Покормив собачку, Валентина уселась возле телевизора. На столике стояли хризантемки, подаренные Коноплевым, дом блестел чистотой и уютом, весеннее солнце обливало комнату ярким светом, а вот на душе были потемки.
– Маша, – позвонила невестке Валентина Адамовна. – Машенька, ты не слишком занята? Пришла бы, а? От меня Мефодий Сидорович уехал, а мне даже душу выплакать некому. Приходи.
Маша прибежала через полчаса.
– Ого! Какие у вас цветы! – сразу же заметила девушка. – А кто принес? Сами купили?
– Зачем это? – удивилась Валентина. – Это Коноплев принес. У меня с ним тут дела образовались, так вот он и… Маша, а ведь Мефодий-то Сидорович ушел от нас. Совсем.
– Как это? – оторопела Маша.
– Да вот так, – всхлипнула свекровь. – Бросил нас. И меня, и Бонику, и Володеньку, сынка нашего, ушел. Живите теперь, говорит, как хотите! А я, говорит, уехал на дачу и буду там жить.
– Когда уехал? – моргала невестка.
– Вчера. Накупил полную машину провизии и уехал.
– Вы с ним поссорились?
– Да какая там ссора… – махнула рукой свекровь. – Я и не собиралась ссориться, а со мной чего-то все разругались. Ну прямо как сговорились! И что за жизнь такая пошла?
Маша, конечно же, ничего не могла понять, пришлось ей рассказывать все с самого начала. И как Мефодий написал портрет Валентины, и как Павлина обманным путем бегала позировать, чтобы себя увековечить, и как Валентина украсила ее рогами и копытами, и как потом портрет разорвался.
– Ой, ну как некрасиво получилось, – качала головой Маша. – Вот уж не представляю, как это вы картину тянули!
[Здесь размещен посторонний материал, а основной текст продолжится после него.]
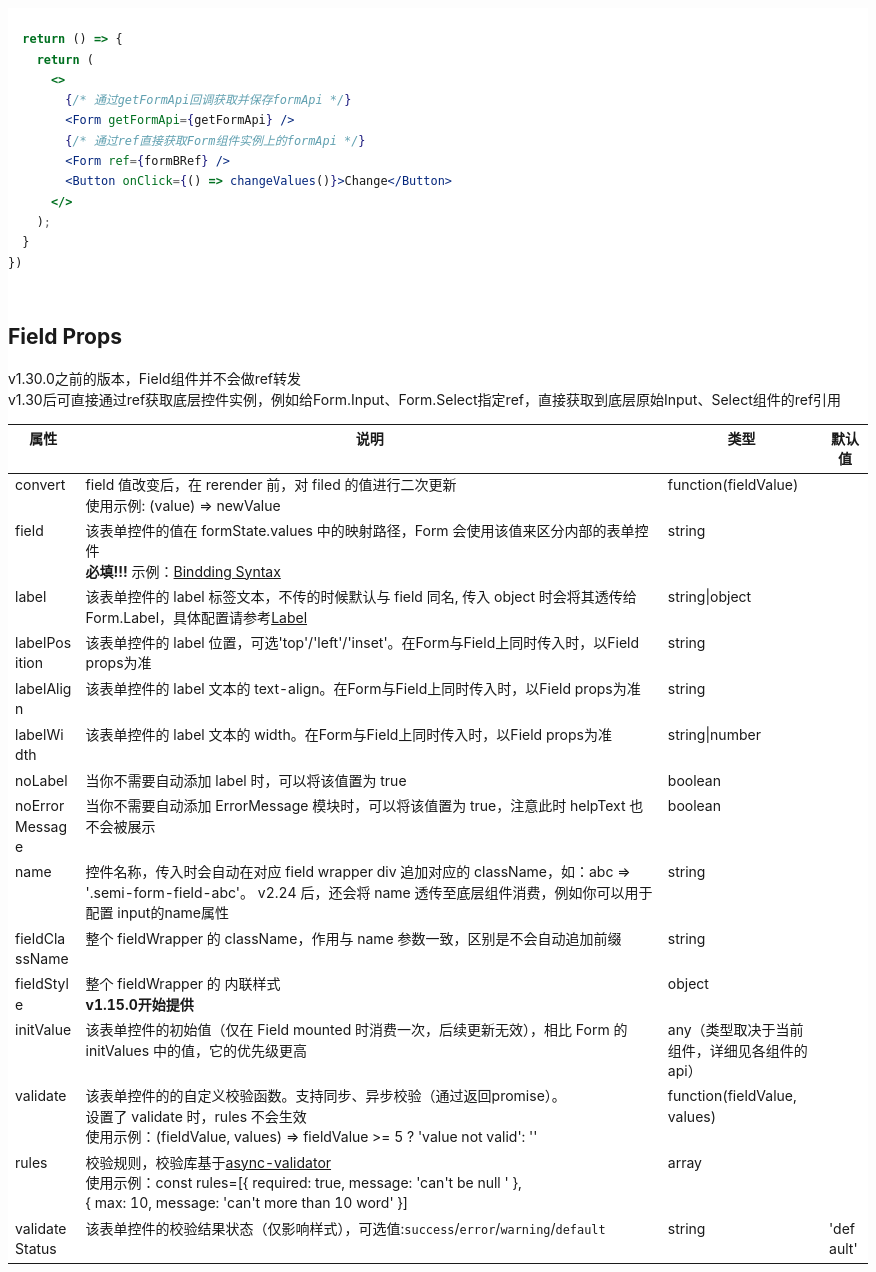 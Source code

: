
 ```jsx

  return () => {
    return (
      <>
        {/* 通过getFormApi回调获取并保存formApi */}
        <Form getFormApi={getFormApi} />
        {/* 通过ref直接获取Form组件实例上的formApi */}
        <Form ref={formBRef} />
        <Button onClick={() => changeValues()}>Change</Button>
      </>
    );
  }
})



```


## Field Props

<Notice type="primary" title="关于Field ref">
    v1.30.0之前的版本，Field组件并不会做ref转发<br/>
    v1.30后可直接通过ref获取底层控件实例，例如给Form.Input、Form.Select指定ref，直接获取到底层原始Input、Select组件的ref引用
</Notice>

| 属性                  | 说明                                                                                                                                                                                                                | 类型                                                                                          | 默认值    |
| --------------------- | ------------------------------------------------------------------------------------------------------------------------------------------------------------------------------------------------------------------- | --------------------------------------------------------------------------------------------- | --------- |
| convert               | field 值改变后，在 rerender 前，对 filed 的值进行二次更新<br/> 使用示例: (value) => newValue                                                                                                                         | function(fieldValue)                                                                          |           |
| field                 | 该表单控件的值在 formState.values 中的映射路径，Form 会使用该值来区分内部的表单控件<br/>**必填!!!** 示例：[Bindding Syntax](#表单控件值的绑定)                                                                      | string                                                                                        |           |
| label                 | 该表单控件的 label 标签文本，不传的时候默认与 field 同名, 传入 object 时会将其透传给 Form.Label，具体配置请参考[Label](#Form.Label)                                                                                 | string\|object                                                                                |
| labelPosition         | 该表单控件的 label 位置，可选'top'/'left'/'inset'。在Form与Field上同时传入时，以Field props为准                                                                                                                | string                                                                                        |
| labelAlign            | 该表单控件的 label 文本的 text-align。在Form与Field上同时传入时，以Field props为准                                                                                                                                                   | string                                                                                        |
| labelWidth            | 该表单控件的 label 文本的 width。在Form与Field上同时传入时，以Field props为准                                                                                                                         | string\|number                                                                                |
| noLabel               | 当你不需要自动添加 label 时，可以将该值置为 true                                                                                                                                                                    | boolean                                                                                       |
| noErrorMessage        | 当你不需要自动添加 ErrorMessage 模块时，可以将该值置为 true，注意此时 helpText 也不会被展示                                                                                                                         | boolean                                                                                       |
| name                  | 控件名称，传入时会自动在对应 field wrapper div 追加对应的 className，如：abc => '.semi-form-field-abc'。 v2.24 后，还会将 name 透传至底层组件消费，例如你可以用于配置 input的name属性                                                                                                            | string                                                                                        |
| fieldClassName        | 整个 fieldWrapper 的 className，作用与 name 参数一致，区别是不会自动追加前缀                                                                                                                                        | string                                                                                        |
| fieldStyle            | 整个 fieldWrapper 的 内联样式<br/> **v1.15.0开始提供**                                                                                                                                        | object                                                                                        |
| initValue             | 该表单控件的初始值（仅在 Field mounted 时消费一次，后续更新无效），相比 Form 的 initValues 中的值，它的优先级更高                                                                                                   | any（类型取决于当前组件，详细见各组件的 api）                                                 |
| validate              | 该表单控件的的自定义校验函数。支持同步、异步校验（通过返回promise）。<br/>设置了 validate 时，rules 不会生效<br/> 使用示例：(fieldValue, values) => fieldValue >= 5 ? 'value not valid': ''                                              | function(fieldValue, values)                                                                  |           |
| rules                 | 校验规则，校验库基于[async-validator](https://github.com/yiminghe/async-validator) <br/> 使用示例：const rules=\[{ required: true, message: 'can't be null ' },<br/>{ max: 10, message: 'can't more than 10 word' }\] | array                                                                                         |           |
| validateStatus        | 该表单控件的校验结果状态（仅影响样式），可选值:`success`/`error`/`warning`/`default`                                                                                                                                | string                                                                                        | 'default' |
Это ж какое шоу для покупателей. Мне за вас прямо стыдно.
– Мне тоже за меня стыдно, да еще как! – закивала Валентина. – И ведь как с ума сошла! Главное, ни стыда ни совести! На старуху налетела, портрет давай отбирать! И куда совесть у людей девается, ты не знаешь?
– А вы сейчас про кого говорили? – очень серьезно спросила Маша. – Я, например, вас имела в виду.
– Так и я тоже себя! – кивнула Валентина. – Только уж больше сил нет такой стыд терпеть. Да еще и Мефодий – взял, вещи побросал в машину и сбежал. Маша, чего делать-то?
Она выглядела настолько несчастной, что злиться на нее просто не было сил. Можно было вспомнить, как Валентина унижала Мефодия Сидоровича, как помыкала им, как… Да разве сейчас это важно? Свекровь уже и без того все поняла и вон как мучается…
– Ладно, не переживайте, – успокоила она Валентину. – Я поговорю с Володей, пусть за отцом съездит. Не дело это в вашем возрасте поодиночке жить. Вернем.